Security forces have pulled back sharply — apparently on orders to ease tensions — after clashes that left at least two people dead and dozens injured. Police helicopters, however, flew low over a major funeral procession for one of those killed in which mourners called him a “martyr” and pledged more protests in the island nation, home to the U.S. Navy’s 5th Fleet.
Thousands of people spent the night in a makeshift tent camp in Manama’s Pearl Square, which has been swarmed by demonstrators. One demonstrator used a bullhorn to urge protesters to remain until their demands are met, as the Arab wave for change takes hold in the Gulf.
The protests began Monday as a cry for the country’s Sunni monarchy to loosen its grip, including handpicking most top government posts, and open more opportunities for the country’s majority Shi’ites, who long have complained of being blocked from decision-making roles.
But the uprising’s demands steadily have reached further. Many protesters are calling for the government to provide more jobs and better housing and free all political detainees. Increasingly, protesters also are chanting slogans to wipe away the entire ruling dynasty that has led Bahrain for more than 200 years.
Social networking websites were abuzz with calls to press ahead with the protests as well as insults from presumed government backers calling the demonstrators traitors and agents of Shi'ite powerhouse Iran.
As night fell Wednesday, the mood suggested protesters were settling in for the long haul. People sipped tea, snacked on donated food and smoked apple- and grape-flavored tobacco from water pipes. The men and women mainly sat separately — the women a sea of black in their traditional dress.
The leadership of the protesters is still unclear and disorganized. A few scuffles have broken out between some of the people in the main area near the speakers’ platform.
Prayers were held in the Shi'ite manner, and an imam made a sermon about the strength of the Bahraini youth.

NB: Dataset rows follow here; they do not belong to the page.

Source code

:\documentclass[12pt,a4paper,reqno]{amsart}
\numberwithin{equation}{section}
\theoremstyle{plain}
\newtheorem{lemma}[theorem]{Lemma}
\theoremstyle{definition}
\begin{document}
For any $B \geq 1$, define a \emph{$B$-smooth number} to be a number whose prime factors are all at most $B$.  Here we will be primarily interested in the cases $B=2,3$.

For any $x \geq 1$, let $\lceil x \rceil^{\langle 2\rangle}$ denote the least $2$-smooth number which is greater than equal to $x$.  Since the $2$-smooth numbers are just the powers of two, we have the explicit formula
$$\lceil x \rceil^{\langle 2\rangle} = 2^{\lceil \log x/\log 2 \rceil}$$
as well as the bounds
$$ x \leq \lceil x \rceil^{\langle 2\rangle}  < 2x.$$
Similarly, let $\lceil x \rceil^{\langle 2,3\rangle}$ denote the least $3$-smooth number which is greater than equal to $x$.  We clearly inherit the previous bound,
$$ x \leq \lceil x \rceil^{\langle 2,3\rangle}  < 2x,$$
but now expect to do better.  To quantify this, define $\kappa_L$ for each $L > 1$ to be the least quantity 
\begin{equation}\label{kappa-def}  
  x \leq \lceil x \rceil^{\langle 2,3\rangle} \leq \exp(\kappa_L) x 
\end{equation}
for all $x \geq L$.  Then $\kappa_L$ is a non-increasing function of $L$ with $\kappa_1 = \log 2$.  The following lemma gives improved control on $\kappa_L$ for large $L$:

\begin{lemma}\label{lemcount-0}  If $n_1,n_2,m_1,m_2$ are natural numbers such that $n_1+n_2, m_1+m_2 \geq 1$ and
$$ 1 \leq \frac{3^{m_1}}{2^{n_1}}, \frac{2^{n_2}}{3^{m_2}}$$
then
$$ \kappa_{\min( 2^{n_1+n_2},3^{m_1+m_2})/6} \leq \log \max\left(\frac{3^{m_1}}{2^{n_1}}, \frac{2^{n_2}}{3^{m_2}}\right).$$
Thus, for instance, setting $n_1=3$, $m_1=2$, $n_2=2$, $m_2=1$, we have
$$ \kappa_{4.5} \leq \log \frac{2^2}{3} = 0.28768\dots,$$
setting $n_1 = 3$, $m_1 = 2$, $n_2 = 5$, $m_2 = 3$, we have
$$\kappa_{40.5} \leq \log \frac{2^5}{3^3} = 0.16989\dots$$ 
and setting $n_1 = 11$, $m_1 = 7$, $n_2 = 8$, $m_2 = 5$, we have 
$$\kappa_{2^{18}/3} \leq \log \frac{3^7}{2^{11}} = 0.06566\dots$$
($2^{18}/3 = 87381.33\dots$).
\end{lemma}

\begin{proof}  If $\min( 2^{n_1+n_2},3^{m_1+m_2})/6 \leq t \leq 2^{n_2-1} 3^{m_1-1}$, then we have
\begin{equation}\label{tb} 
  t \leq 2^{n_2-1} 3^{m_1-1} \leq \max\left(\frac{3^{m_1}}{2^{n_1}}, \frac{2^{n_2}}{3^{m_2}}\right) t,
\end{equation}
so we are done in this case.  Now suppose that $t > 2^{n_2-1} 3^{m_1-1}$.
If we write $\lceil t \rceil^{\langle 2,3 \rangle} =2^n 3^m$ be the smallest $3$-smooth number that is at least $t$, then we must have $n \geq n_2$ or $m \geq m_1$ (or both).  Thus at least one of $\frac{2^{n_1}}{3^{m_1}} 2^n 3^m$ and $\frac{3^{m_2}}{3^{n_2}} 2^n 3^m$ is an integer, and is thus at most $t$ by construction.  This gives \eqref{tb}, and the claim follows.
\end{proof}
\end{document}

“This square is a trust in your hands, and so will you whittle away this trust or keep fast?” the imam said. “So be careful and be concerned for your country and remember that the regime will try to rip this country from your hand, but if we must leave it in coffins, then so be it!”
The head of the largest Shi'ite political bloc, Sheik Ali Salman, said there are no demands for an Islamic role in politics.

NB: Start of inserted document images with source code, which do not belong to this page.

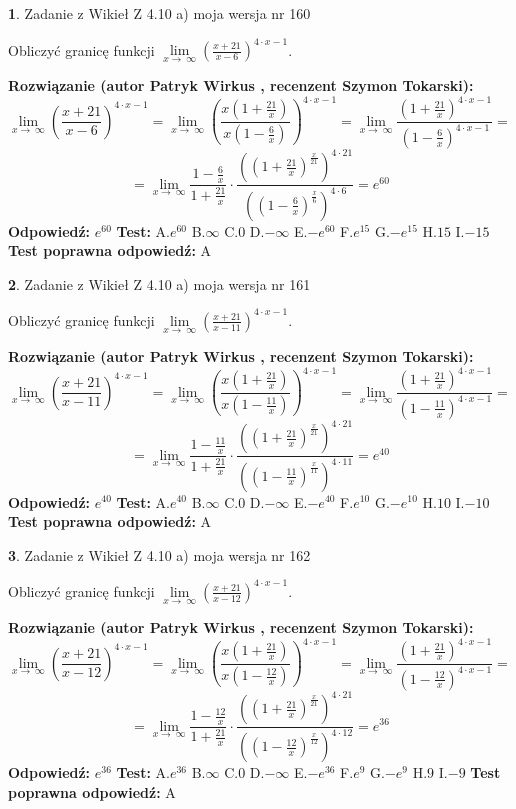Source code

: \documentclass[12pt, a4paper]{article}
\theoremstyle{definition} %
\newtheorem{zad}{}
\newcommand{\zadStart}[1]{\begin{zad}#1\newline}
\newcommand{\zadStop}{\end{zad}}
\newcommand{\rozwStart}[2]{\noindent \textbf{Rozwiązanie (autor #1 , recenzent #2): }\newline}
\newcommand{\rozwStop}{\newline}
\newcommand{\odpStart}{\noindent \textbf{Odpowiedź:}\newline}
\newcommand{\odpStop}{\newline}
\newcommand{\testStart}{\noindent \textbf{Test:}\newline}
\newcommand{\testStop}{\newline}
\newcommand{\kluczStart}{\noindent \textbf{Test poprawna odpowiedź:}\newline}
\newcommand{\kluczStop}{\newline}
\begin{document}
\zadStart{Zadanie z Wikieł Z 4.10 a) moja wersja nr 160}

Obliczyć granicę funkcji  $\lim\limits_{x\to\ \infty}(\frac{x+21}{x-6})^{4\cdot x-1}$.
\zadStop
\rozwStart{Patryk Wirkus}{Szymon Tokarski}
$$\lim\limits_{x\to\ \infty}(\frac{x+21}{x-6})^{4\cdot x-1} = \lim\limits_{x\to\ \infty}(\frac{x(1+\frac{21}{x})}{x(1-\frac{6}{x})})^{4\cdot x-1}=\lim\limits_{x\to\ \infty}\frac{(1+\frac{21}{x})^{4\cdot x-1}}{(1-\frac{6}{x})^{4\cdot x-1}}=$$
$$=\lim\limits_{x\to\ \infty}\frac{1-\frac{6}{x}}{1+\frac{21}{x}}\cdot\frac{((1+\frac{21}{x})^{\frac{x}{21}})^{4\cdot21}}{((1-\frac{6}{x})^{\frac{x}{6}})^{4\cdot6}}=e^{60}$$
\rozwStop
\odpStart
$e^{60}$
\odpStop
\testStart
A.$e^{60}$ B.$\infty$ C.$0$ D.$-\infty$ E.$-e^{60}$
F.$e^{15}$ G.$-e^{15}$
H.$15$
I.$-15$
\testStop
\kluczStart
A
\kluczStop



\zadStart{Zadanie z Wikieł Z 4.10 a) moja wersja nr 161}

Obliczyć granicę funkcji  $\lim\limits_{x\to\ \infty}(\frac{x+21}{x-11})^{4\cdot x-1}$.
\zadStop
\rozwStart{Patryk Wirkus}{Szymon Tokarski}
$$\lim\limits_{x\to\ \infty}(\frac{x+21}{x-11})^{4\cdot x-1} = \lim\limits_{x\to\ \infty}(\frac{x(1+\frac{21}{x})}{x(1-\frac{11}{x})})^{4\cdot x-1}=\lim\limits_{x\to\ \infty}\frac{(1+\frac{21}{x})^{4\cdot x-1}}{(1-\frac{11}{x})^{4\cdot x-1}}=$$
$$=\lim\limits_{x\to\ \infty}\frac{1-\frac{11}{x}}{1+\frac{21}{x}}\cdot\frac{((1+\frac{21}{x})^{\frac{x}{21}})^{4\cdot21}}{((1-\frac{11}{x})^{\frac{x}{11}})^{4\cdot11}}=e^{40}$$
\rozwStop
\odpStart
$e^{40}$
\odpStop
\testStart
A.$e^{40}$ B.$\infty$ C.$0$ D.$-\infty$ E.$-e^{40}$
F.$e^{10}$ G.$-e^{10}$
H.$10$
I.$-10$
\testStop
\kluczStart
A
\kluczStop



\zadStart{Zadanie z Wikieł Z 4.10 a) moja wersja nr 162}

Obliczyć granicę funkcji  $\lim\limits_{x\to\ \infty}(\frac{x+21}{x-12})^{4\cdot x-1}$.
\zadStop
\rozwStart{Patryk Wirkus}{Szymon Tokarski}
$$\lim\limits_{x\to\ \infty}(\frac{x+21}{x-12})^{4\cdot x-1} = \lim\limits_{x\to\ \infty}(\frac{x(1+\frac{21}{x})}{x(1-\frac{12}{x})})^{4\cdot x-1}=\lim\limits_{x\to\ \infty}\frac{(1+\frac{21}{x})^{4\cdot x-1}}{(1-\frac{12}{x})^{4\cdot x-1}}=$$
$$=\lim\limits_{x\to\ \infty}\frac{1-\frac{12}{x}}{1+\frac{21}{x}}\cdot\frac{((1+\frac{21}{x})^{\frac{x}{21}})^{4\cdot21}}{((1-\frac{12}{x})^{\frac{x}{12}})^{4\cdot12}}=e^{36}$$
\rozwStop
\odpStart
$e^{36}$
\odpStop
\testStart
A.$e^{36}$ B.$\infty$ C.$0$ D.$-\infty$ E.$-e^{36}$
F.$e^{9}$ G.$-e^{9}$
H.$9$
I.$-9$
\testStop
\kluczStart
A
\kluczStop
\end{document}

“We are not looking for a religious government like Iran‘s, but we demand a civil government” that represents Shi’ites and Sunnis, he told a news conference.
The group, Al Wefaq, has 18 seats in the 40-member parliament, but it is boycotting the chamber to protest the violence against demonstrators.
Bahrain‘s state TV gave limited reports on the protests.
The pan-Arab broadcaster Al-Jazeera, founded by the emir in nearby Qatar, also gave sporadic coverage. That compares with nearly round-the-clock attention to Egypt’s turmoil, suggesting worry by Qatar’s Sunni rulers about the unrest coming to their doorstep.